Outage is going to affect every public cloud service, no matter what precautions you take. You can design fail-over systems which have low fixed costs instead of investing in an on-site disaster recovery system that targets to eliminate all individual points of failure. When a datacenter or Availability Zone in the AWS suffers a failure, the application however does not become inaccessible. When you have a traditional IT set-up, you can replicate the important tiers in order to make the datacenter resilient. This is obviously a very costly solution and the worst part is that it does not even guarantee resiliency. There are many additional small steps which businesses can take to make the whole system resilient and below are a few of the key strategies:
It may be advantageous to have a loosely coupled system. You can separate components so that none has knowledge of exactly how the other is working. In short, when the system is loosely connected, scalability is better. This method will keep the components separate from one another and will remove all internal dependencies. This in turn will ensure that when any component fails also, other components are not aware of it. The end result is a far more resilient set-up whenever there are failures of individual components.
• To do this, you can use vanilla templates and set deployment times by configuration management. This will also allow you to control the instances better and deploy security updates if required. To do that, you can simply touch the code on the Puppet manifest instead of having to patch all instances manually. So, the new instances will no longer be dependent on the template and you can eliminate risks of system failure, allowing instances to be deployed faster.
• If you use queues for connecting components, systems are better able to support the spillovers taking place when the workload spikes.

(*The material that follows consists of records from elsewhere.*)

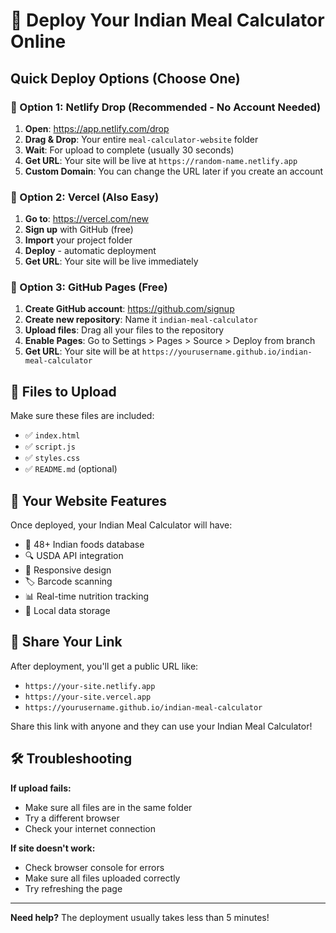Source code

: # 🚀 Deploy Your Indian Meal Calculator Online

## Quick Deploy Options (Choose One)

### 🌟 Option 1: Netlify Drop (Recommended - No Account Needed)

1. **Open**: https://app.netlify.com/drop
2. **Drag & Drop**: Your entire `meal-calculator-website` folder
3. **Wait**: For upload to complete (usually 30 seconds)
4. **Get URL**: Your site will be live at `https://random-name.netlify.app`
5. **Custom Domain**: You can change the URL later if you create an account

### 🌟 Option 2: Vercel (Also Easy)

1. **Go to**: https://vercel.com/new
2. **Sign up** with GitHub (free)
3. **Import** your project folder
4. **Deploy** - automatic deployment
5. **Get URL**: Your site will be live immediately

### 🌟 Option 3: GitHub Pages (Free)

1. **Create GitHub account**: https://github.com/signup
2. **Create new repository**: Name it `indian-meal-calculator`
3. **Upload files**: Drag all your files to the repository
4. **Enable Pages**: Go to Settings > Pages > Source > Deploy from branch
5. **Get URL**: Your site will be at `https://yourusername.github.io/indian-meal-calculator`

## 📁 Files to Upload

Make sure these files are included:
- ✅ `index.html`
- ✅ `script.js`
- ✅ `styles.css`
- ✅ `README.md` (optional)

## 🎯 Your Website Features

Once deployed, your Indian Meal Calculator will have:
- 🍛 48+ Indian foods database
- 🔍 USDA API integration
- 📱 Responsive design
- 🏷️ Barcode scanning
- 📊 Real-time nutrition tracking
- 💾 Local data storage

## 🔗 Share Your Link

After deployment, you'll get a public URL like:
- `https://your-site.netlify.app`
- `https://your-site.vercel.app`
- `https://yourusername.github.io/indian-meal-calculator`

Share this link with anyone and they can use your Indian Meal Calculator!

## 🛠️ Troubleshooting

**If upload fails:**
- Make sure all files are in the same folder
- Try a different browser
- Check your internet connection

**If site doesn't work:**
- Check browser console for errors
- Make sure all files uploaded correctly
- Try refreshing the page

---

**Need help?** The deployment usually takes less than 5 minutes!


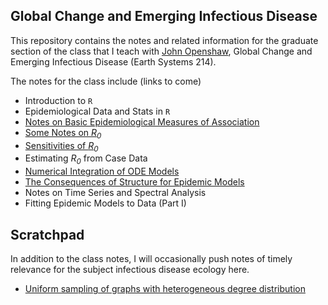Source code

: ## Global Change and Emerging Infectious Disease

This repository contains the notes and related information for the graduate section of the class that I teach with [John Openshaw](https://profiles.stanford.edu/john-openshaw), Global Change and Emerging Infectious Disease (Earth Systems 214).

The notes for the class include (links to come)

- Introduction to `R`
- Epidemiological Data and Stats in `R`
- [Notes on Basic Epidemiological Measures of Association](odds.md)
- [Some Notes on *R*<sub>*0*</sub>](Jones-R0-notes2020.pdf)
- [Sensitivities of *R*<sub>*0*</sub>](sens.md)
- Estimating *R*<sub>*0*</sub> from Case Data
- [Numerical Integration of ODE Models](sir.md)
- [The Consequences of Structure for Epidemic Models](struct.md)
- Notes on Time Series and Spectral Analysis
- Fitting Epidemic Models to Data (Part I)


## Scratchpad

In addition to the class notes, I will occasionally push notes of timely relevance for the subject infectious disease ecology here.

- [Uniform sampling of graphs with heterogeneous degree distribution](netsample.md)
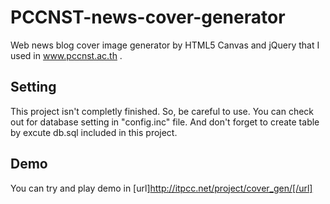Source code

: PCCNST-news-cover-generator
===========================

Web news blog cover image generator by HTML5 Canvas and jQuery that I used in www.pccnst.ac.th .

Setting
---------------------
This project isn't completly finished. So, be careful to use.
You can check out for database setting in "config.inc" file.
And don't forget to create table by excute db.sql included in this project.

Demo
---------------------
You can try and play demo in [url]http://itpcc.net/project/cover_gen/[/url]
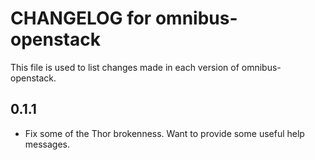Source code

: # CHANGELOG for omnibus-openstack

This file is used to list changes made in each version of omnibus-openstack.

## 0.1.1
* Fix some of the Thor brokenness. Want to provide some useful help messages.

By placing SQS within layers instances can be easily scaled up on their own depending upon length of queue.
• You should try to make applications stateless. Developers have used many methods for storing user session data and this makes it hard for applications to scale up seamlessly when such data is in the database. When you have to store state, you should save it on client. This will help to cut down on the load and also remove dependencies on the server.
• You can also seek to distribute the instance over many AZs and Elastic Load Balancers or ELBs should spit the traffic across multiple healthy instances for which you should control the criteria.
• The best method is to store static data on S3 rather than going to EC2 nodes. This lowers the chances of the EC2 nodes failing and also cuts down on costs because you get to run the leaner EC2 types of instance.
Another effective way to make the AWS deployment stronger is by automating the infrastructure. This is because the very presence of humans implies that there can be failure. You need to deploy an auto scaling infrastructure which is self-healing by nature. This will dynamically build and destroy instances. It will also assign the right resources and roles to the instances. But all this needs large upfront costs. This is why if you can automate the infrastructure from before you can cut down on costs of installation and maintenance later on.
A third convenient way to make the Amazon Web Services deployments more resilient is to build mechanisms in the first place for ensuring that the system remains safe regardless of what happens. This is going by the assumption that things are likely to go wrong. So, engineers have to anticipate what can go wrong and then seek to correct those deficiencies. For instance, Netflix creators have built a whole squadron of engineers who will be focusing completely on controlled failure injections. To build a fail-proof environment you have to keep deploying the best methods and then monitor or update these continuously.
• Performance testing is one such way of correcting deficiencies. It is usually overlooked but is very crucial for any application. You must put the database to such stress tests right from the designing phase and also from multiple locations to see how the system is going to work in the real world.
• You should also use the Simian Army (used by Netflix) which comprises of many open-source testing tools to see if your system is resilient enough to withstand an attack. Using the tools, engineers can test security, resiliency, reliability and recoverability of cloud services.
The truth is that deployment of a robust and resilient infrastructure will not only happen if you can follow some to-do steps. It needs a continuous monitoring of many processes. There has to be a continuous focus on optimizing the system for automatic failovers using both native tools and third-party tools.